━━━━━ Raw data
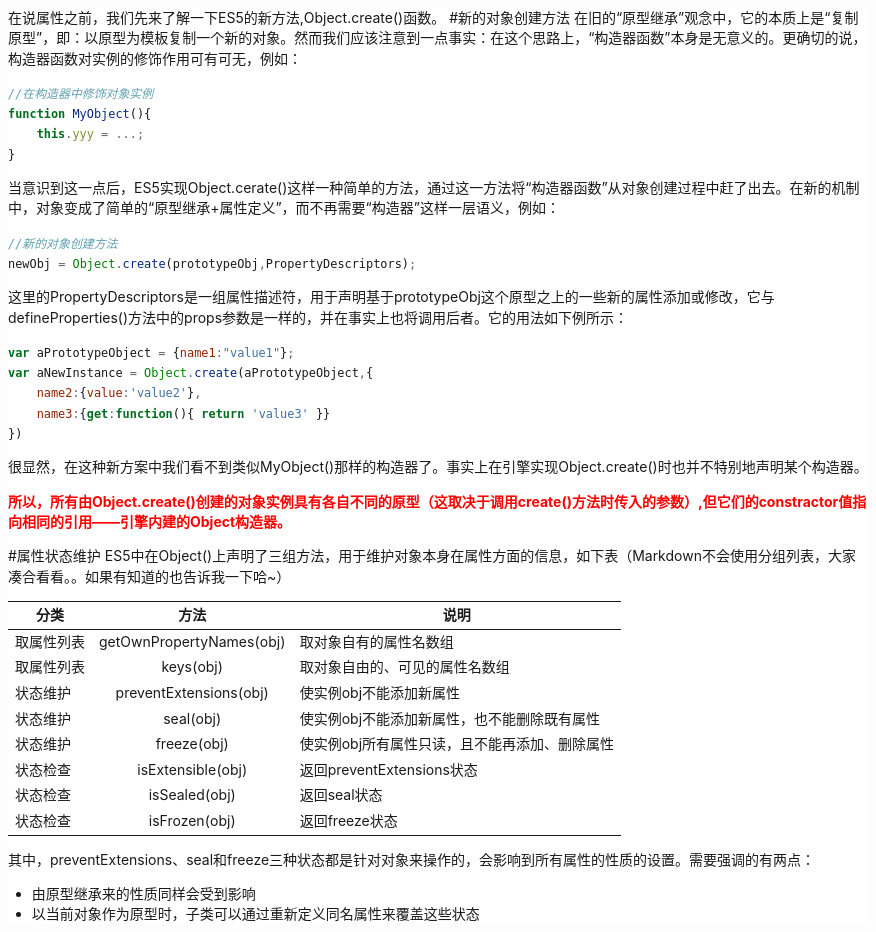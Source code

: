 
在说属性之前，我们先来了解一下ES5的新方法,Object.create()函数。
#新的对象创建方法
在旧的“原型继承”观念中，它的本质上是“复制原型”，即：以原型为模板复制一个新的对象。然而我们应该注意到一点事实：在这个思路上，“构造器函数”本身是无意义的。更确切的说，构造器函数对实例的修饰作用可有可无，例如：

``` javascript
//在构造器中修饰对象实例
function MyObject(){
	this.yyy = ...;
}
```
当意识到这一点后，ES5实现Object.cerate()这样一种简单的方法，通过这一方法将“构造器函数”从对象创建过程中赶了出去。在新的机制中，对象变成了简单的“原型继承+属性定义”，而不再需要“构造器”这样一层语义，例如：

``` javascript
//新的对象创建方法
newObj = Object.create(prototypeObj,PropertyDescriptors);
```
这里的PropertyDescriptors是一组属性描述符，用于声明基于prototypeObj这个原型之上的一些新的属性添加或修改，它与defineProperties()方法中的props参数是一样的，并在事实上也将调用后者。它的用法如下例所示：

``` javascript
var aPrototypeObject = {name1:"value1"};
var aNewInstance = Object.create(aPrototypeObject,{
	name2:{value:'value2'},
	name3:{get:function(){ return 'value3' }}
})
```

很显然，在这种新方案中我们看不到类似MyObject()那样的构造器了。事实上在引擎实现Object.create()时也并不特别地声明某个构造器。

**<font color=red >所以，所有由Object.create()创建的对象实例具有各自不同的原型（这取决于调用create()方法时传入的参数）,但它们的constractor值指向相同的引用——引擎内建的Object构造器。</font>**

#属性状态维护
ES5中在Object()上声明了三组方法，用于维护对象本身在属性方面的信息，如下表（Markdown不会使用分组列表，大家凑合看看。。如果有知道的也告诉我一下哈~）

| 分类        | 方法           | 说明  |
| ------------- |:-------------:| -----|
|   取属性列表      | getOwnPropertyNames(obj) | 取对象自有的属性名数组 |
| 取属性列表    | keys(obj)      |   取对象自由的、可见的属性名数组 |
|  状态维护 |   preventExtensions(obj)    |   使实例obj不能添加新属性 |
| 状态维护 | seal(obj) |使实例obj不能添加新属性，也不能删除既有属性 |
| 状态维护 | freeze(obj) | 使实例obj所有属性只读，且不能再添加、删除属性 |
| 状态检查 | isExtensible(obj) | 返回preventExtensions状态 |
| 状态检查 | isSealed(obj) | 返回seal状态 |
| 状态检查 | isFrozen(obj) | 返回freeze状态  |
其中，preventExtensions、seal和freeze三种状态都是针对对象来操作的，会影响到所有属性的性质的设置。需要强调的有两点：

* 由原型继承来的性质同样会受到影响
* 以当前对象作为原型时，子类可以通过重新定义同名属性来覆盖这些状态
━━━━━━━━━━
__What you will do__
Omit the pictures, then give all the lines above again exactly.

__Task result__
Source code

: 
在说属性之前，我们先来了解一下ES5的新方法,Object.create()函数。
#新的对象创建方法
在旧的“原型继承”观念中，它的本质上是“复制原型”，即：以原型为模板复制一个新的对象。然而我们应该注意到一点事实：在这个思路上，“构造器函数”本身是无意义的。更确切的说，构造器函数对实例的修饰作用可有可无，例如：

``` javascript
//在构造器中修饰对象实例
function MyObject(){
	this.yyy = ...;
}
```
当意识到这一点后，ES5实现Object.cerate()这样一种简单的方法，通过这一方法将“构造器函数”从对象创建过程中赶了出去。在新的机制中，对象变成了简单的“原型继承+属性定义”，而不再需要“构造器”这样一层语义，例如：

``` javascript
//新的对象创建方法
newObj = Object.create(prototypeObj,PropertyDescriptors);
```
这里的PropertyDescriptors是一组属性描述符，用于声明基于prototypeObj这个原型之上的一些新的属性添加或修改，它与defineProperties()方法中的props参数是一样的，并在事实上也将调用后者。它的用法如下例所示：

``` javascript
var aPrototypeObject = {name1:"value1"};
var aNewInstance = Object.create(aPrototypeObject,{
	name2:{value:'value2'},
	name3:{get:function(){ return 'value3' }}
})
```

很显然，在这种新方案中我们看不到类似MyObject()那样的构造器了。事实上在引擎实现Object.create()时也并不特别地声明某个构造器。

**<font color=red >所以，所有由Object.create()创建的对象实例具有各自不同的原型（这取决于调用create()方法时传入的参数）,但它们的constractor值指向相同的引用——引擎内建的Object构造器。</font>**

#属性状态维护
ES5中在Object()上声明了三组方法，用于维护对象本身在属性方面的信息，如下表（Markdown不会使用分组列表，大家凑合看看。。如果有知道的也告诉我一下哈~）

| 分类        | 方法           | 说明  |
| ------------- |:-------------:| -----|
|   取属性列表      | getOwnPropertyNames(obj) | 取对象自有的属性名数组 |
| 取属性列表    | keys(obj)      |   取对象自由的、可见的属性名数组 |
|  状态维护 |   preventExtensions(obj)    |   使实例obj不能添加新属性 |
| 状态维护 | seal(obj) |使实例obj不能添加新属性，也不能删除既有属性 |
| 状态维护 | freeze(obj) | 使实例obj所有属性只读，且不能再添加、删除属性 |
| 状态检查 | isExtensible(obj) | 返回preventExtensions状态 |
| 状态检查 | isSealed(obj) | 返回seal状态 |
| 状态检查 | isFrozen(obj) | 返回freeze状态  |
其中，preventExtensions、seal和freeze三种状态都是针对对象来操作的，会影响到所有属性的性质的设置。需要强调的有两点：

* 由原型继承来的性质同样会受到影响
* 以当前对象作为原型时，子类可以通过重新定义同名属性来覆盖这些状态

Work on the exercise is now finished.